(Dataset entries)
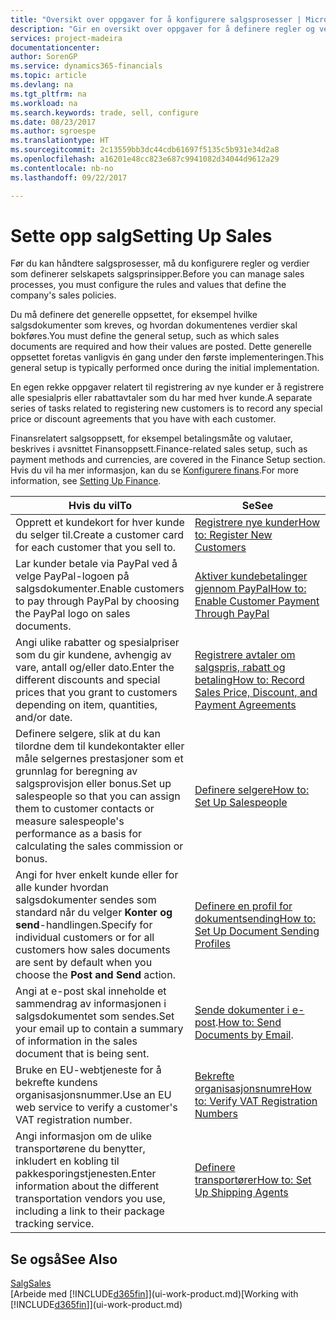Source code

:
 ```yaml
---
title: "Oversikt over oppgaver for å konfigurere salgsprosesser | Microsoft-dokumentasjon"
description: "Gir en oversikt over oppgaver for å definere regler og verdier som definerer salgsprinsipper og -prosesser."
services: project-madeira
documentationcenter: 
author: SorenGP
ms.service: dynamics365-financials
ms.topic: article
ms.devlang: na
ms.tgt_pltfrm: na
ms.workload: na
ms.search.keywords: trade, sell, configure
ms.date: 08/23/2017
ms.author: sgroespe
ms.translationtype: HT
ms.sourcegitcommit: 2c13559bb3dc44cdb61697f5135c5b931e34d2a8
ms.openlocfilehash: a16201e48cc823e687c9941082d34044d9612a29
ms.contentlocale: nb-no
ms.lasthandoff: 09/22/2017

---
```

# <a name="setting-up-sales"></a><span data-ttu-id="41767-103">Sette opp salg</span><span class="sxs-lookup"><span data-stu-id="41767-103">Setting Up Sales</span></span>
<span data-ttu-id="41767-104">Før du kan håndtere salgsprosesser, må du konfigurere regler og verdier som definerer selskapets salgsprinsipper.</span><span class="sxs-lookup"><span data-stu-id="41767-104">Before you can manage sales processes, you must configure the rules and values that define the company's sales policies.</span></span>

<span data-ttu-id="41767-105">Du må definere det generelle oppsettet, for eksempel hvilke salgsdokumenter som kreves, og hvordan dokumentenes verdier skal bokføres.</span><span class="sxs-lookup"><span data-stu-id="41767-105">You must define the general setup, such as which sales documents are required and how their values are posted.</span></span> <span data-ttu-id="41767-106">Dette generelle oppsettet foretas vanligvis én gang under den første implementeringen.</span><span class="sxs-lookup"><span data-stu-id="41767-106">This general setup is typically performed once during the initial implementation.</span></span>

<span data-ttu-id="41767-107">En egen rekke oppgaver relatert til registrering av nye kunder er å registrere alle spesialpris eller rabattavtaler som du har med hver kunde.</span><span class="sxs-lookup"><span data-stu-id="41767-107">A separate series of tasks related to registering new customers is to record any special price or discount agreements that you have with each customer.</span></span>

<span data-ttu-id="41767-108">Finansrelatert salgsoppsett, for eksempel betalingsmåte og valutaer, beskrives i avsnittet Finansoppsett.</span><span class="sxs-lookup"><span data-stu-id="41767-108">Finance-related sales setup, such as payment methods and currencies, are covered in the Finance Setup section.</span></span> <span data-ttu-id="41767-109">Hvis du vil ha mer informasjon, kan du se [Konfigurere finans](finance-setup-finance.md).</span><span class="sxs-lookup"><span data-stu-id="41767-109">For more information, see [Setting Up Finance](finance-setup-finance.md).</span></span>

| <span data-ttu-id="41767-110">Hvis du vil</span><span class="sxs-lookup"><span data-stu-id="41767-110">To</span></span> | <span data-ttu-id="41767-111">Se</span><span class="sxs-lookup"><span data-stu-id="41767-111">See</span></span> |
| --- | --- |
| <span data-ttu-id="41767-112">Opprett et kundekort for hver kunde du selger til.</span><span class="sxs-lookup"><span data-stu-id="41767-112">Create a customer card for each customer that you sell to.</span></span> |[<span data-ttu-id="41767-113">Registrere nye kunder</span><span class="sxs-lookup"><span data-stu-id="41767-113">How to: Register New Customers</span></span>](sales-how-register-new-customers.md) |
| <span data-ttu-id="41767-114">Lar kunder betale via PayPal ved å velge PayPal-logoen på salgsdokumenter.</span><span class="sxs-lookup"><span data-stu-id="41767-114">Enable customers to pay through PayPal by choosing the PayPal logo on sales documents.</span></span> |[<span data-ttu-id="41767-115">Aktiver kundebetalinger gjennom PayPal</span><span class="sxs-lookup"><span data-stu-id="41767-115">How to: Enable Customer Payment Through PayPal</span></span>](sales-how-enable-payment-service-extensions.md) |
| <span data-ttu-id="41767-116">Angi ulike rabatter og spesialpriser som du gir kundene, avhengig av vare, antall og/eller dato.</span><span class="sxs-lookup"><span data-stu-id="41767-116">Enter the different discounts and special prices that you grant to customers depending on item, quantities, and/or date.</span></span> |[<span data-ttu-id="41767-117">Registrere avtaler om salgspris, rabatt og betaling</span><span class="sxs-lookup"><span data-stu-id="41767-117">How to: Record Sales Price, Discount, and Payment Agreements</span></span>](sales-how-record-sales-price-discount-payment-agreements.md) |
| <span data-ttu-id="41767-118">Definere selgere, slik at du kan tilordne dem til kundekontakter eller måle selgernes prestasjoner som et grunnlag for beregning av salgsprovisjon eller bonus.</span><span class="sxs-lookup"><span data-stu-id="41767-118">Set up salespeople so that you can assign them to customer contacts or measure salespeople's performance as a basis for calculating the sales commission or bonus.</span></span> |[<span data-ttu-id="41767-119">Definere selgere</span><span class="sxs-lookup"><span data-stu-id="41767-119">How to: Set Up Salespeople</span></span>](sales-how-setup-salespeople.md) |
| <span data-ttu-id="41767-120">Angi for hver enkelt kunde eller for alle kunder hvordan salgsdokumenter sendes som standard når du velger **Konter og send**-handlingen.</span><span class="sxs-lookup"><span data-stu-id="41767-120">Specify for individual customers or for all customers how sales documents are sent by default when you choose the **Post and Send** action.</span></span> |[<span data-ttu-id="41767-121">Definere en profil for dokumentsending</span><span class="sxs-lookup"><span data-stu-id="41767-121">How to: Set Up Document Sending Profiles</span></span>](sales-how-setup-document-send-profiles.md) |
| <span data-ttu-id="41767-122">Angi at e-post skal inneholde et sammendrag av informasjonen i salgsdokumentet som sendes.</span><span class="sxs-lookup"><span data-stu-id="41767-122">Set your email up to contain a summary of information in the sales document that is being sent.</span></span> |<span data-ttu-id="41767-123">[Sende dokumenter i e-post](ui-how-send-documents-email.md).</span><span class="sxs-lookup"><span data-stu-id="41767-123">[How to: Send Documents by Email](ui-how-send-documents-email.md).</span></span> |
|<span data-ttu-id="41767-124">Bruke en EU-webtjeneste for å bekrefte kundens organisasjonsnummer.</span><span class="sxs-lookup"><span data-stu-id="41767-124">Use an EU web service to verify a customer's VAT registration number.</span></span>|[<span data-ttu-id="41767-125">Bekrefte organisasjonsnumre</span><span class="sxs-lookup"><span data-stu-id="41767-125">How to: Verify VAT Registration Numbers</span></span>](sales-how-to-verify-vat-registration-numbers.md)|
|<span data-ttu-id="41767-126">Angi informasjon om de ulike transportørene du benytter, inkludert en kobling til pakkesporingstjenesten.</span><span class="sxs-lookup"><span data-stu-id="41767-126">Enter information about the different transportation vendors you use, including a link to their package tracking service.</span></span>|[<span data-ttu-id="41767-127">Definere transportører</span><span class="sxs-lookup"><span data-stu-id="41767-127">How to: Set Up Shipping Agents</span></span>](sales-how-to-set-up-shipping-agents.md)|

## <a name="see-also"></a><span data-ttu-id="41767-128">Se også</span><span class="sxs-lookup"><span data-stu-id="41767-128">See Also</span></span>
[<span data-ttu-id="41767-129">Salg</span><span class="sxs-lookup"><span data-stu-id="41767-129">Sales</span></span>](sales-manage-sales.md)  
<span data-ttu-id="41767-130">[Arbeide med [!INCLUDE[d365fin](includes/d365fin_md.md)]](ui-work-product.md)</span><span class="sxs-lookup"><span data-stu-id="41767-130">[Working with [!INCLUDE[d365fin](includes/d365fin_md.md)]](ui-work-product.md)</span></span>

==

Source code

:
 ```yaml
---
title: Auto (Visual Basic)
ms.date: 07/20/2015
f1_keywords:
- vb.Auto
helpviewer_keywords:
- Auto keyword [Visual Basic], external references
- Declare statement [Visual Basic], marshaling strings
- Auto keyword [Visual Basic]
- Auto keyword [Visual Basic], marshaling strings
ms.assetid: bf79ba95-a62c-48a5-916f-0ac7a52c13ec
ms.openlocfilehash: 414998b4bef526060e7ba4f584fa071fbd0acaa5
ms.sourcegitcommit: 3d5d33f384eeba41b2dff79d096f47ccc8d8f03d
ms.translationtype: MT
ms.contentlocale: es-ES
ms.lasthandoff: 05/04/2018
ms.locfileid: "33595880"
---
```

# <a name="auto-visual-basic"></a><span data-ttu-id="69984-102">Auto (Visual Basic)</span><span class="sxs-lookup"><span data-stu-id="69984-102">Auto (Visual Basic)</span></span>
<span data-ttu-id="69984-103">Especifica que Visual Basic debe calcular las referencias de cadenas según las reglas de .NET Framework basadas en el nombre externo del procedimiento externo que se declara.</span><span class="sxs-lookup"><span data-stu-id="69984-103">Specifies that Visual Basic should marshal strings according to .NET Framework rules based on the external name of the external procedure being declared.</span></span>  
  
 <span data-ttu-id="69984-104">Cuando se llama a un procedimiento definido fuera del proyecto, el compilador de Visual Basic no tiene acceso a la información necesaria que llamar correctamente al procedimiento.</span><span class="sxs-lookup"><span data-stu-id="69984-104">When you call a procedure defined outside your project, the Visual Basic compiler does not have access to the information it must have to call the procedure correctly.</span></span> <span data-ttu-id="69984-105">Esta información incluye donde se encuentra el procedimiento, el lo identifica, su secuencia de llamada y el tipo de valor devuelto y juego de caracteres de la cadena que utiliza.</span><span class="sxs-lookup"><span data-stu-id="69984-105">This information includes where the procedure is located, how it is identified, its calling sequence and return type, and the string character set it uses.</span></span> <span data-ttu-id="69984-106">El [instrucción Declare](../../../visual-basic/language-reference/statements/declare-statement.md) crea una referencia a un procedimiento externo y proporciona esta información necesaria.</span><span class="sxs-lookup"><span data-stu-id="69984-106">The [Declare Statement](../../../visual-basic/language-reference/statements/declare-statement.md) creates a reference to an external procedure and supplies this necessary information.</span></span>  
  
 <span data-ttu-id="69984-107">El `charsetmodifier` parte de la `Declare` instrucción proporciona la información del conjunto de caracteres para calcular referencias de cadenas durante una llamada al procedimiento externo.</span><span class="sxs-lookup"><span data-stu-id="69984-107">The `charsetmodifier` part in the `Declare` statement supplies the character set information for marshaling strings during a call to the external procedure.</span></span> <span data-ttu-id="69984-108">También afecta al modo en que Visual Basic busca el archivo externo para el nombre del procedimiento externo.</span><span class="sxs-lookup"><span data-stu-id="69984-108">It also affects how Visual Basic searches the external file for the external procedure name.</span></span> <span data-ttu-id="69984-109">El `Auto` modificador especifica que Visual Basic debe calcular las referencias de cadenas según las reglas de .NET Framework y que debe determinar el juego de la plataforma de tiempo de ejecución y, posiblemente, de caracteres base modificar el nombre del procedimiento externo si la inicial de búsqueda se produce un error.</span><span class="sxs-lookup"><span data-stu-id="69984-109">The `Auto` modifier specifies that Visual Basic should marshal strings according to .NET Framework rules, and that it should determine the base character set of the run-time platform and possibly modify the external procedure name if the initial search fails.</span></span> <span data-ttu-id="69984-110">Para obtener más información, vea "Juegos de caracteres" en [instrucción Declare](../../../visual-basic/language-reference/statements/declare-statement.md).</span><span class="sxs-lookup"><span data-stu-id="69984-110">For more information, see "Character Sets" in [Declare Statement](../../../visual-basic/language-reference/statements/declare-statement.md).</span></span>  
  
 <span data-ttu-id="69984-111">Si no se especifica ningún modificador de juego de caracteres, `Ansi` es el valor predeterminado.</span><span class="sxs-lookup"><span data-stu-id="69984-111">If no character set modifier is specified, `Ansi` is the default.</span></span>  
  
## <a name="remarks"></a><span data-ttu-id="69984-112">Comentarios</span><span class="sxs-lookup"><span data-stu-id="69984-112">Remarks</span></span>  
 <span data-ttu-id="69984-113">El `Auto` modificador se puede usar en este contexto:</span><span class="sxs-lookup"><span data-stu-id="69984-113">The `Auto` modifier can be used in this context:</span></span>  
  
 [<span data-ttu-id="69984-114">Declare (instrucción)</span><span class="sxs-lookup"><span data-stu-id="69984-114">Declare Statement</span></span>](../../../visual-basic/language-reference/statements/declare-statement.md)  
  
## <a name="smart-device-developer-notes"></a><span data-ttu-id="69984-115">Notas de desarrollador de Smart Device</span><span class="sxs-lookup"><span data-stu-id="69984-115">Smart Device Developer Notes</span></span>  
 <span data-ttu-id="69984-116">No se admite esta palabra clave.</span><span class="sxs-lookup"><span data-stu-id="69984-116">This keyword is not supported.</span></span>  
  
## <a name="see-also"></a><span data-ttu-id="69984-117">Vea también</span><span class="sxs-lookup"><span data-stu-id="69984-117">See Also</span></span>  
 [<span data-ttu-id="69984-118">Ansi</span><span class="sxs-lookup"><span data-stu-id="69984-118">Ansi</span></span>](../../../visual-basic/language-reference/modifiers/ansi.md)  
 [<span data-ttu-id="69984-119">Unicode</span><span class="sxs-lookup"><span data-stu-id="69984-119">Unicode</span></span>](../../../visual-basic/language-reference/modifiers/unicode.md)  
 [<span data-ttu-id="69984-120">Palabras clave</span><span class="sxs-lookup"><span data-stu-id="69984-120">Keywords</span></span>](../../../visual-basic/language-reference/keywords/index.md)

> How to complete this task
Find the word "title" in the entries above and gather every line that holds it.

> Task response
title: "Oversikt over oppgaver for å konfigurere salgsprosesser | Microsoft-dokumentasjon"
title: Auto (Visual Basic)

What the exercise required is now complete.